Aku, kepemimpinan dan Kepedulian Sosial

on Kamis, 28 Agustus 2008

Aku, Pemimpin, dan Kepedulian Sosial

Aku adalah manusia biasa, tampil bagaimna adanya, tidak kurang tidak lebih, diciptakan oleh Allah layaknya manusia biasa. Aku idealnya adalah sesosok pemuda gagah, memiliki kharisma, berlemah lembut terhadap yang baik, dan tegas terhadap kemungkaran. Idealnya aku juga bijaksana, adil dalam memimpin, serta dewasa dalam bersikap. Akulah pemuda yang kehadirannya telah ditunggu lama, untuk membawa perubahan di negeri yang penuh kesimpangsiuran ini, memimpin Indonesia yang terbentang luas ini, serta bisa mengangkat martabat Indonesia menuju yang lebih baik. Aku adalah…

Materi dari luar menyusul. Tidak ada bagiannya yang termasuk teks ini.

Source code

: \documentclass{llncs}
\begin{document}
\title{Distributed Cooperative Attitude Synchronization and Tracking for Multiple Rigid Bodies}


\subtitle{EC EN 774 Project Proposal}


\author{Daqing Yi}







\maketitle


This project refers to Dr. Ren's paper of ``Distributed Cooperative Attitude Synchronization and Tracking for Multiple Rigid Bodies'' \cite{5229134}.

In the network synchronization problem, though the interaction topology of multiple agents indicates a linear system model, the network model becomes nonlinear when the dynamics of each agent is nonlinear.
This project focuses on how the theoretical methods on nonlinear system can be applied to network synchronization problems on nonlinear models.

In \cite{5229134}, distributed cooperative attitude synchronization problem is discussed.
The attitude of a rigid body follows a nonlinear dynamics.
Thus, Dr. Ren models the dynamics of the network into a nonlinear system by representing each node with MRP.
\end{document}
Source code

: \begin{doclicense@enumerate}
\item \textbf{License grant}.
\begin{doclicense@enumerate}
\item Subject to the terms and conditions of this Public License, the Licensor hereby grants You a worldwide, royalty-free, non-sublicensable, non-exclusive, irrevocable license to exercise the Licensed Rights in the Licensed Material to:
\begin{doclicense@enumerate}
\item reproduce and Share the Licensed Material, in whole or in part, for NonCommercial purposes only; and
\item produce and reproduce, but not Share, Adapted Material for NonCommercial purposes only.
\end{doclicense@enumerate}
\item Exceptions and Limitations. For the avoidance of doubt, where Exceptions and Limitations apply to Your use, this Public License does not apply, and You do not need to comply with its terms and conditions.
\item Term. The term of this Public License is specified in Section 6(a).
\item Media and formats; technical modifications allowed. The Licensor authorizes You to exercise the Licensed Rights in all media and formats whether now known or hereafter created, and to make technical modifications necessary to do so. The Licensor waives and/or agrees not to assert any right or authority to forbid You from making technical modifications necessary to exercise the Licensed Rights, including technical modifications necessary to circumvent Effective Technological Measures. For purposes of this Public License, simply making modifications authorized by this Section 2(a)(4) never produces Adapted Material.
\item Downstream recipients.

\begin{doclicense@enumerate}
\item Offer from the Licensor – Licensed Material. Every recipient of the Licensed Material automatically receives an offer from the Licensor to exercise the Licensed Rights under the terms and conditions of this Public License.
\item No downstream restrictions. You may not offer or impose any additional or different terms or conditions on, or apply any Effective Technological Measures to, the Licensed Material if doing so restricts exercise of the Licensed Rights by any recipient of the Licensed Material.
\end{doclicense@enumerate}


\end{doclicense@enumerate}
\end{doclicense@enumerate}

Itulah aku idealnya. Namun dibalik kesempurnaan aku yang ideal itu, tentu saja realitanya masih jauh antara arang dan api. Bagaimana menggambarkan aku realnya, sulit untuk diceritakan secara obyektif. Pandangan manusia pada umumnya terhadap suatu hal tentu berbeda, tergantung dari arah mana cara pandangnya.. Begitu pun halnya dengan diriku sendiri, aku secara realitanya tentu bermacam-macam, tergantung siapa yang memberikan pendapat/ komentar. Namun yang pasti, aku telah menentukan dan menetapkan bagaimana aku yang idealnya, otomatis aku akan terus berusaha mencapai keidealan itu dengan berbagai cara dan usaha yang sungguh, menghadapi berbagai rintangan dan onak duri yang senantiasa menghadang perjuangan. Kondisi ini membutuhkan kesabaran dan kesungguhan yang tinggi serta tawakal pada Tuhan Yang Maha Esa. Dengan demikian, aku yakin akan bisa mencapainya. Faizaa azamta, fatawakkal a’lallah.

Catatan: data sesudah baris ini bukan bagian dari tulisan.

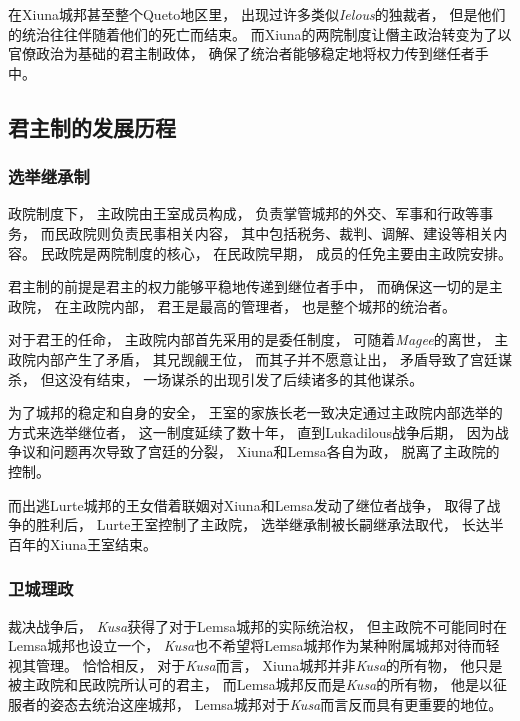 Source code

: \documentclass[UTF8,12pt]{ctexbook}
\begin{document}
                在Xiuna城邦甚至整个Queto地区里，
                出现过许多类似\emph{Ielous}的独裁者，
                但是他们的统治往往伴随着他们的死亡而结束。
                而Xiuna的两院制度让僭主政治转变为了以官僚政治为基础的君主制政体，
                确保了统治者能够稳定地将权力传到继任者手中。
            \subsection{君主制的发展历程}
                \subsubsection{选举继承制}
                政院制度下，
                主政院由王室成员构成，
                负责掌管城邦的外交、军事和行政等事务，
                而民政院则负责民事相关内容，
                其中包括税务、裁判、调解、建设等相关内容。
                民政院是两院制度的核心，
                在民政院早期，
                成员的任免主要由主政院安排。

                君主制的前提是君主的权力能够平稳地传递到继位者手中，
                而确保这一切的是主政院，
                在主政院内部，
                君王是最高的管理者，
                也是整个城邦的统治者。

                对于君王的任命，
                主政院内部首先采用的是委任制度，
                可随着\emph{Magee}的离世，
                主政院内部产生了矛盾，
                其兄觊觎王位，
                而其子并不愿意让出，
                矛盾导致了宫廷谋杀，
                但这没有结束，
                一场谋杀的出现引发了后续诸多的其他谋杀。

                为了城邦的稳定和自身的安全，
                王室的家族长老一致决定通过主政院内部选举的方式来选举继位者，
                这一制度延续了数十年，
                直到Lukadilous战争后期，
                因为战争议和问题再次导致了宫廷的分裂，
                Xiuna和Lemsa各自为政，
                脱离了主政院的控制。

                而出逃Lurte城邦的王女借着联姻对Xiuna和Lemsa发动了继位者战争，
                取得了战争的胜利后，
                Lurte王室控制了主政院，
                选举继承制被长嗣继承法取代，
                长达半百年的Xiuna王室结束。
                \subsubsection{卫城理政}
                裁决战争后，
                \emph{Kusa}获得了对于Lemsa城邦的实际统治权，
                但主政院不可能同时在Lemsa城邦也设立一个，
                \emph{Kusa}也不希望将Lemsa城邦作为某种附属城邦对待而轻视其管理。
                恰恰相反，
                对于\emph{Kusa}而言，
                Xiuna城邦并非\emph{Kusa}的所有物，
                他只是被主政院和民政院所认可的君主，
                而Lemsa城邦反而是\emph{Kusa}的所有物，
                他是以征服者的姿态去统治这座城邦，
                Lemsa城邦对于\emph{Kusa}而言反而具有更重要的地位。
\end{document}
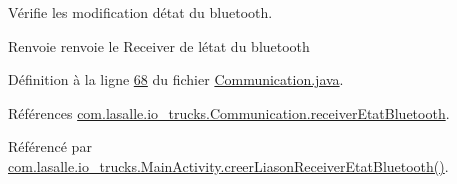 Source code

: Vérifie les modification d\textquotesingle{}état du bluetooth. 

\begin{DoxyReturn}{Renvoie}
renvoie le Receiver de l\textquotesingle{}état du bluetooth 
\end{DoxyReturn}


Définition à la ligne \hyperlink{_communication_8java_source_l00068}{68} du fichier \hyperlink{_communication_8java_source}{Communication.\+java}.



Références \hyperlink{_communication_8java_source_l00034}{com.\+lasalle.\+io\+\_\+trucks.\+Communication.\+receiver\+Etat\+Bluetooth}.



Référencé par \hyperlink{_main_activity_8java_source_l00287}{com.\+lasalle.\+io\+\_\+trucks.\+Main\+Activity.\+creer\+Liason\+Receiver\+Etat\+Bluetooth()}.


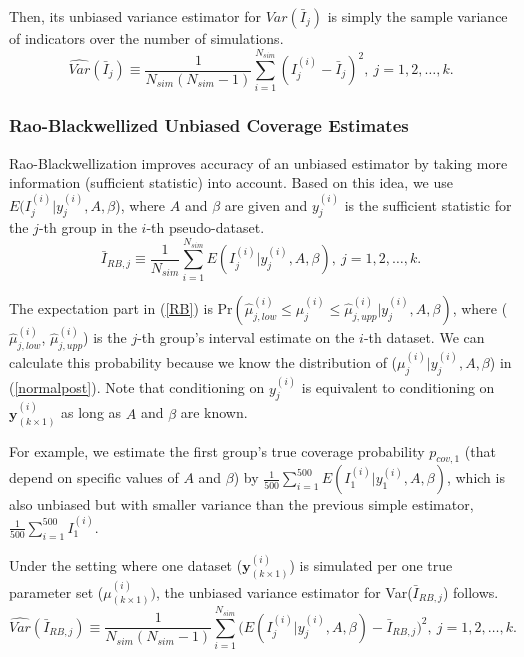 \documentclass[article]{jss}
\begin{document}
Then, its unbiased variance estimator  for $Var(\bar{I}_{j})$ is simply the sample variance of indicators over the number of simulations.
\begin{equation}\label{svar}
\widehat{Var}(\bar{I}_{j})\equiv\frac{1}{N_{sim}(N_{sim}-1)}\sum_{i=1}^{N_{sim}}(I^{(i)}_{j}-\bar{I}_{j})^{2},~ j=1, 2, \ldots, k.
\end{equation}


\subsubsection{Rao-Blackwellized Unbiased Coverage Estimates}
Rao-Blackwellization improves accuracy of an unbiased estimator by taking more information (sufficient statistic) into account. Based on this idea, we use $E(I^{(i)}_{j}\vert y^{(i)}_{j}, A, \beta$), where $A$ and $\beta$ are given and $y^{(i)}_{j}$ is the sufficient statistic for the $j$-th group in the $i$-th pseudo-dataset. 
\begin{equation}\label{RB}
\bar{I}_{RB, j}\equiv \frac{1}{N_{sim}}\sum_{i=1}^{N_{sim}}E(I^{(i)}_{j}\vert y^{(i)}_{j}, A, \beta),~ j=1, 2, \ldots, k.
\end{equation}

The expectation part in (\ref{RB}) is Pr$(\hat{\mu}^{(i)}_{j, low}\le \mu^{(i)}_{j} \le\hat{\mu}^{(i)}_{j, upp}\vert y^{(i)}_{j}, A, \beta)$, where ($\hat{\mu}^{(i)}_{j, low}$, $\hat{\mu}^{(i)}_{j, upp}$) is the $j$-th group's interval estimate on the $i$-th dataset. We can calculate this probability  because we know the distribution of ($\mu^{(i)}_{j} \vert y^{(i)}_{j}, A, \beta$) in (\ref{normalpost}). Note that conditioning on $y^{(i)}_{j}$ is equivalent to conditioning on $\mathbf{y}^{(i)}_{(k\times1)}$ as long as $A$ and $\beta$ are known. 

For example, we estimate the first group's true coverage probability $p_{cov, 1}$ (that depend on specific values of $A$ and $\beta$) by $\frac{1}{500}\sum_{i=1}^{500}E(I^{(i)}_{1}\vert y^{(i)}_{1}, A, \beta)$, which is also unbiased but with smaller variance than the previous simple estimator, $\frac{1}{500}\sum_{i=1}^{500}I^{(i)}_{1}$.

Under the setting where one dataset ($\mathbf{y}^{(i)}_{(k\times1)}$) is simulated per one true parameter set ({\boldmath $\mu$}$^{(i)}_{(k\times1)})$, the unbiased variance estimator for Var($\bar{I}_{RB, j}$) follows.
\begin{equation}\label{RBvar}
\widehat{Var}(\bar{I}_{RB, j})\equiv\frac{1}{N_{sim}(N_{sim}-1)}\sum_{i=1}^{N_{sim}}\bigg(E(I^{(i)}_{j}\vert y^{(i)}_{j}, A, \beta)-\bar{I}_{RB, j}\bigg)^{2},~ j=1, 2, \ldots, k.
\end{equation}
\end{document}
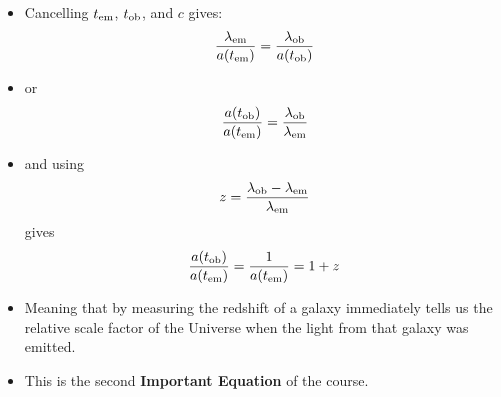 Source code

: \documentclass[11pt]{article}
\begin{document}
\begin{itemize}
\item Cancelling $t_{\rm em}$, $t_{\rm ob}$, and $c$ gives:  
\begin{equation}
    \frac{\lambda_{\rm em}}{a(t_{\rm em})} = \frac{\lambda_{\rm ob}}{a(t_{\rm ob})}
\end{equation}
\item or
\begin{equation}
    \frac{a(t_{\rm ob})}{a(t_{\rm em})} = \frac{\lambda_{\rm ob}}{\lambda_{\rm em}}
\end{equation}
\item and using 
\begin{equation}
    z = \frac{\lambda_{\rm ob}-\lambda_{\rm em}}{\lambda_{\rm em}}
\end{equation}
gives
\begin{equation}
    \frac{a(t_{\rm ob})}{a(t_{\rm em})} = \frac{1}{a(t_{\rm em})} = 1+z
\end{equation}
\item Meaning that by measuring the redshift of a galaxy immediately tells us the relative scale factor of the Universe when the light from that galaxy was emitted.
\item This is the second {\bf Important Equation} of the course.
\end{itemize}
\end{document}
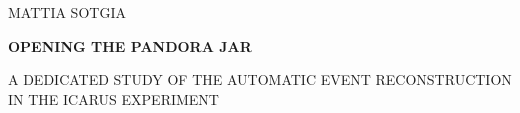 \begin{titlepage}
    \ifdraft\BgThispage\fi
    \setlength{\parindent}{0pt}
    \color{white}

    \phantom{.}
    \vfill

    \dusffamily
    
    \fontsize{12}{12}\selectfont 
    MATTIA SOTGIA
    
    {
        \fontsize{45}{45}\selectfont
        \bfseries
        OPENING THE PANDORA JAR\par
        
        \vspace{1em}
        
        \fontsize{15}{25}\selectfont 
        A DEDICATED STUDY OF THE AUTOMATIC EVENT RECONSTRUCTION IN THE ICARUS EXPERIMENT
    }
\end{titlepage}
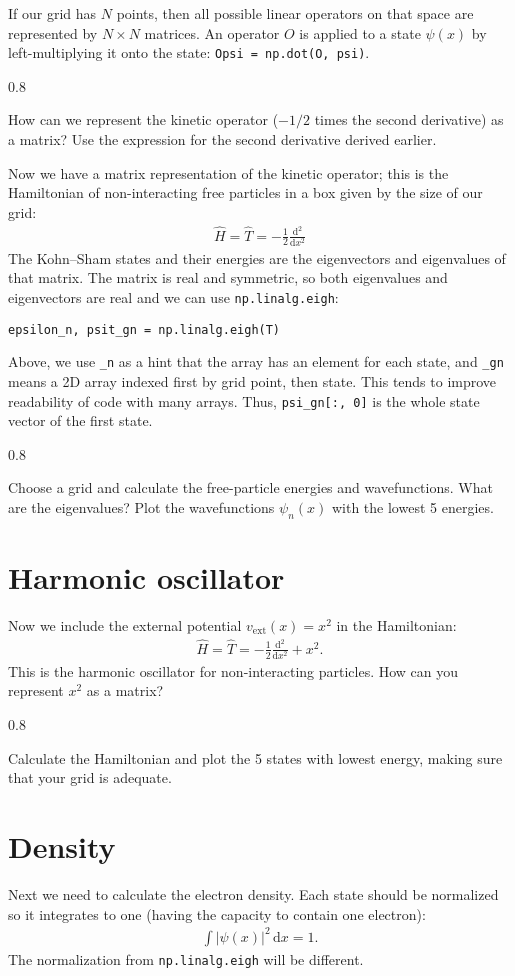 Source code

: \documentclass{article}
\newcommand{\exercise}[1]{
  \bigskip
  \begin{boxedminipage}[c]{0.8\linewidth}
  #1
  \end{boxedminipage}
  \bigskip
}
\newcommand{\dee}[0]{\mathrm d}
\newcommand{\idee}[0]{\,\dee}
\newcommand{\diff}[2]{\frac{\dee #1}{\dee #2}}
\begin{document}
If our grid has $N$ points, then all possible linear operators on that
space are represented by $N\times N$ matrices.  An operator $O$ is
applied to a state $\psi(x)$ by left-multiplying it onto the state:
\texttt{Opsi = np.dot(O, psi)}.

\exercise{
How can we represent the kinetic operator ($-1/2$ times the second derivative)
as a matrix?  Use the expression
for the second derivative derived earlier.
}

\noindent Now we have a matrix representation of the kinetic operator; this
is the Hamiltonian of non-interacting free particles in a box given by
the size of our grid:
\begin{align}
  \hat H = \hat T = -\frac12 \diff{^2}{x^2}
\end{align}
The Kohn--Sham states and their energies are the eigenvectors and
eigenvalues of that matrix.  The matrix is real and symmetric, so both eigenvalues and eigenvectors are real and we can use
\texttt{np.linalg.eigh}:
\begin{lstlisting}
epsilon_n, psit_gn = np.linalg.eigh(T)
\end{lstlisting}
Above, we use \lstinline{_n} as a hint that the array has an element for each
state,
and \lstinline{_gn} means a 2D array indexed first by grid point, then state.
This tends to improve readability of code with many arrays.
Thus, \lstinline{psi_gn[:, 0]} is the whole state vector of the first state.

\exercise{
  Choose a grid and calculate the free-particle energies and wavefunctions.
  What are the eigenvalues?
  Plot the wavefunctions $\psi_n(x)$ with the lowest 5 energies.
}

\section{Harmonic oscillator}
Now we include the external potential $v_{\mathrm{ext}}(x) = x^2$ in the Hamiltonian:
\begin{align}
  \hat H = \hat T = -\frac12 \diff{^2}{x^2} + x^2.
\end{align}
This is the harmonic oscillator for non-interacting particles.
How can you represent $x^2$ as a matrix?


\exercise{
Calculate the Hamiltonian and plot the 5 states with lowest energy,
making sure that your grid is adequate.
}

\section{Density}
Next we need to calculate the electron density.
Each state should be normalized so it integrates to one (having the
capacity to contain one electron):
\begin{align}
  \int |\psi(x)|^2 \idee x = 1.
\end{align}
The normalization from \texttt{np.linalg.eigh} will be different.
\end{document}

Sebagai seorang yang terlahir laki-laki, aku dituntut untuk bisa memimpin. Memimpin bangsa dan negara ini, masyarakat, atau hanya sekedar memimpin keluarga nantinya, atau paling tidak memimpin diri sendiri agar tidak keluar dari koridor yang telah ditetapkan.

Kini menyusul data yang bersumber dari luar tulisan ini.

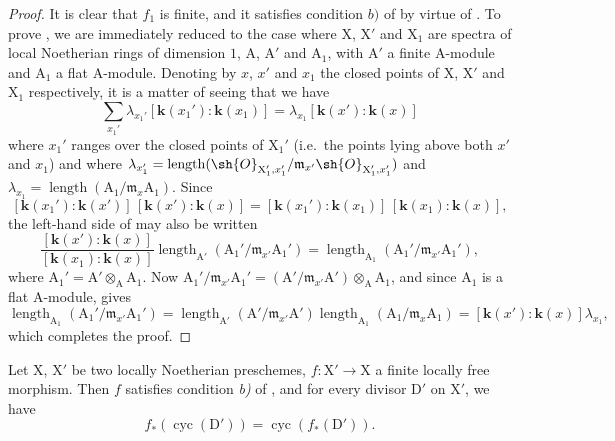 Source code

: \begin{proof}
It is clear that $f_1$ is finite, and it satisfies condition $b)$ of  by virtue of .
To prove , we are immediately reduced to the case where $\mathrm{X}$, $\mathrm{X}'$ and $\mathrm{X}_1$ are spectra of local Noetherian rings of dimension $1$, $\mathrm{A}$, $\mathrm{A}'$ and $\mathrm{A}_1$, with $\mathrm{A}'$ a finite A-module and $\mathrm{A}_1$ a flat A-module.
Denoting by $x$, $x'$ and $x_1$ the closed points of $\mathrm{X}$, $\mathrm{X}'$ and $\mathrm{X}_1$ respectively, it is a matter of seeing that we have
\[
\label{IV.21.10.16.2}
  \sum_{x_1'}\lambda_{x_1'}[\boldsymbol{k}(x_1'):\boldsymbol{k}(x_1)]=\lambda_{x_1}[\boldsymbol{k}(x'):\boldsymbol{k}(x)]
  \tag{21.10.16.2}
\]
where $x_1'$ ranges over the closed points of $\mathrm{X}_1'$ (i.e.\ the points lying above both $x'$ and $x_1$) and where $\lambda_{x_1'}=\operatorname{length}(\sh{O}_{\mathrm{X}_1',x_1'}/\mathfrak{m}_{x'}\sh{O}_{\mathrm{X}_1',x_1'})$ and $\lambda_{x_1}=\operatorname{length}(\mathrm{A}_1/\mathfrak{m}_x\mathrm{A}_1)$.
Since
\[
  [\boldsymbol{k}(x_1'):\boldsymbol{k}(x')]\,[\boldsymbol{k}(x'):\boldsymbol{k}(x)]
  = [\boldsymbol{k}(x_1'):\boldsymbol{k}(x_1)]\,[\boldsymbol{k}(x_1):\boldsymbol{k}(x)],
\]
the left-hand side of  may also be written
\[
  \frac{[\boldsymbol{k}(x'):\boldsymbol{k}(x)]}{[\boldsymbol{k}(x_1):\boldsymbol{k}(x)]}
  \operatorname{length}_{\mathrm{A}'}(\mathrm{A}_1'/\mathfrak{m}_{x'}\mathrm{A}_1')
  =\operatorname{length}_{\mathrm{A}_1}(\mathrm{A}_1'/\mathfrak{m}_{x'}\mathrm{A}_1'),
\]
where $\mathrm{A}_1'=\mathrm{A}'\otimes_{\mathrm{A}}\mathrm{A}_1$.
Now $\mathrm{A}_1'/\mathfrak{m}_{x'}\mathrm{A}_1'=(\mathrm{A}'/\mathfrak{m}_{x'}\mathrm{A}')\otimes_{\mathrm{A}}\mathrm{A}_1$, and since $\mathrm{A}_1$ is a flat A-module,  gives
\[
  \operatorname{length}_{\mathrm{A}_1}(\mathrm{A}_1'/\mathfrak{m}_{x'}\mathrm{A}_1')
  =\operatorname{length}_{\mathrm{A}'}(\mathrm{A}'/\mathfrak{m}_{x'}\mathrm{A}')
   \operatorname{length}_{\mathrm{A}_1}(\mathrm{A}_1/\mathfrak{m}_x\mathrm{A}_1)
  =[\boldsymbol{k}(x'):\boldsymbol{k}(x)]\lambda_{x_1},
\]
which completes the proof.
\end{proof}

\begin{proposition}[21.10.17]
\label{IV.21.10.17}
Let $\mathrm{X}$, $\mathrm{X}'$ be two locally Noetherian preschemes, $f:\mathrm{X}'\to\mathrm{X}$ a finite locally free morphism.
Then $f$ satisfies condition \emph{b)} of , and for every divisor $\mathrm{D}'$ on $\mathrm{X}'$, we have
\[
\label{IV.21.10.17.1}
  f_*(\operatorname{cyc}(\mathrm{D}'))=\operatorname{cyc}(f_*(\mathrm{D}')).
  \tag{21.10.17.1}
\]
\end{proposition}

Bagaimana karakteristik pemimpin yang baik itu? Tidak ada pernyataan yang absolut untuk menetapkannya. Setiap orang boleh memberikan pendapatnya tentang seorang pemimpin yang baik itu. Berbagai ahli kenegaraan misalnya, mereka punya argumen yang berbeda-beda tentang sosok pemimpin dambaan. Sesuai dengan situasi dan kondisi yang dibutuhkan, adakalanya lebih baik pemimpin yang berkarakteristik diktator pada saat tertentu dan bisa juga pemimpin yang demokratis diperlukan pada saat yang lain. Namun, terlepas dari semua pernyataan dan pendapat tentang berbagai karakteristik kepemimpinan di atas, aku sendiri, kalaulah boleh berargumen, aku masih sepakat dengan dengan pribadi pemimpin ideal yang ditawarkan agamaku, islam. Sidiq, tabligh, amanah, dan fathanah merupakan ciri-ciri yang melekat pada diri Nabi Muhammad SAW. Sosok pribadi yang diletakkan pada posisi nomor wahid oleh Michel Hart sebagai orang yang paling berpengaruh di dunia.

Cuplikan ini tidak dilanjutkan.